Top of INPUT DATA
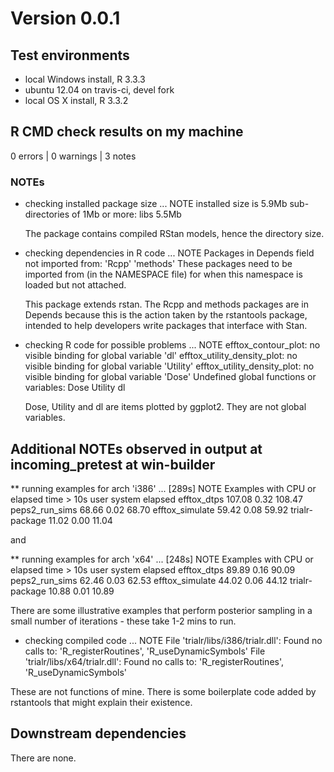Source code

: 
# Version 0.0.1

## Test environments
* local Windows install, R 3.3.3
* ubuntu 12.04 on travis-ci, devel fork
* local OS X install, R 3.3.2

## R CMD check results on my machine
0 errors | 0 warnings | 3 notes

### NOTEs
* checking installed package size ... NOTE
  installed size is  5.9Mb
  sub-directories of 1Mb or more:
    libs   5.5Mb
  
  The package contains compiled RStan models, hence the directory size.
  

* checking dependencies in R code ... NOTE
Packages in Depends field not imported from:
  'Rcpp' 'methods'
  These packages need to be imported from (in the NAMESPACE file)
  for when this namespace is loaded but not attached.
  
  This package extends rstan. The Rcpp and methods packages are in Depends 
  because this is the action taken by the rstantools package, intended to help
  developers write packages that interface with Stan.


* checking R code for possible problems ... NOTE
efftox_contour_plot: no visible binding for global variable 'dl'
efftox_utility_density_plot: no visible binding for global variable
  'Utility'
efftox_utility_density_plot: no visible binding for global variable
  'Dose'
Undefined global functions or variables:
  Dose Utility dl
  
  Dose, Utility and dl are items plotted by ggplot2. They are not global variables.
  

## Additional NOTEs observed in output at incoming_pretest at win-builder

** running examples for arch 'i386' ... [289s] NOTE
Examples with CPU or elapsed time > 10s
                  user system elapsed
efftox_dtps     107.08   0.32  108.47
peps2_run_sims   68.66   0.02   68.70
efftox_simulate  59.42   0.08   59.92
trialr-package   11.02   0.00   11.04

and

** running examples for arch 'x64' ... [248s] NOTE
Examples with CPU or elapsed time > 10s
                 user system elapsed
efftox_dtps     89.89   0.16   90.09
peps2_run_sims  62.46   0.03   62.53
efftox_simulate 44.02   0.06   44.12
trialr-package  10.88   0.01   10.89

There are some illustrative examples that perform posterior sampling in a small
number of iterations - these take 1-2 mins to run.

* checking compiled code ... NOTE
File 'trialr/libs/i386/trialr.dll':
  Found no calls to: 'R_registerRoutines', 'R_useDynamicSymbols'
File 'trialr/libs/x64/trialr.dll':
  Found no calls to: 'R_registerRoutines', 'R_useDynamicSymbols'
  
These are not functions of mine. There is some boilerplate code added by rstantools
that might explain their existence.

  
## Downstream dependencies
There are none.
Bottom of INPUT DATA
• TASK INSTRUCTIONS:
Write out only what runs from the line holding "There are some" through the last line of the records, exactly as shown.

• WRITTEN SOLUTION:
There are some illustrative examples that perform posterior sampling in a small
number of iterations - these take 1-2 mins to run.

* checking compiled code ... NOTE
File 'trialr/libs/i386/trialr.dll':
  Found no calls to: 'R_registerRoutines', 'R_useDynamicSymbols'
File 'trialr/libs/x64/trialr.dll':
  Found no calls to: 'R_registerRoutines', 'R_useDynamicSymbols'
  
These are not functions of mine. There is some boilerplate code added by rstantools
that might explain their existence.

  
## Downstream dependencies
There are none.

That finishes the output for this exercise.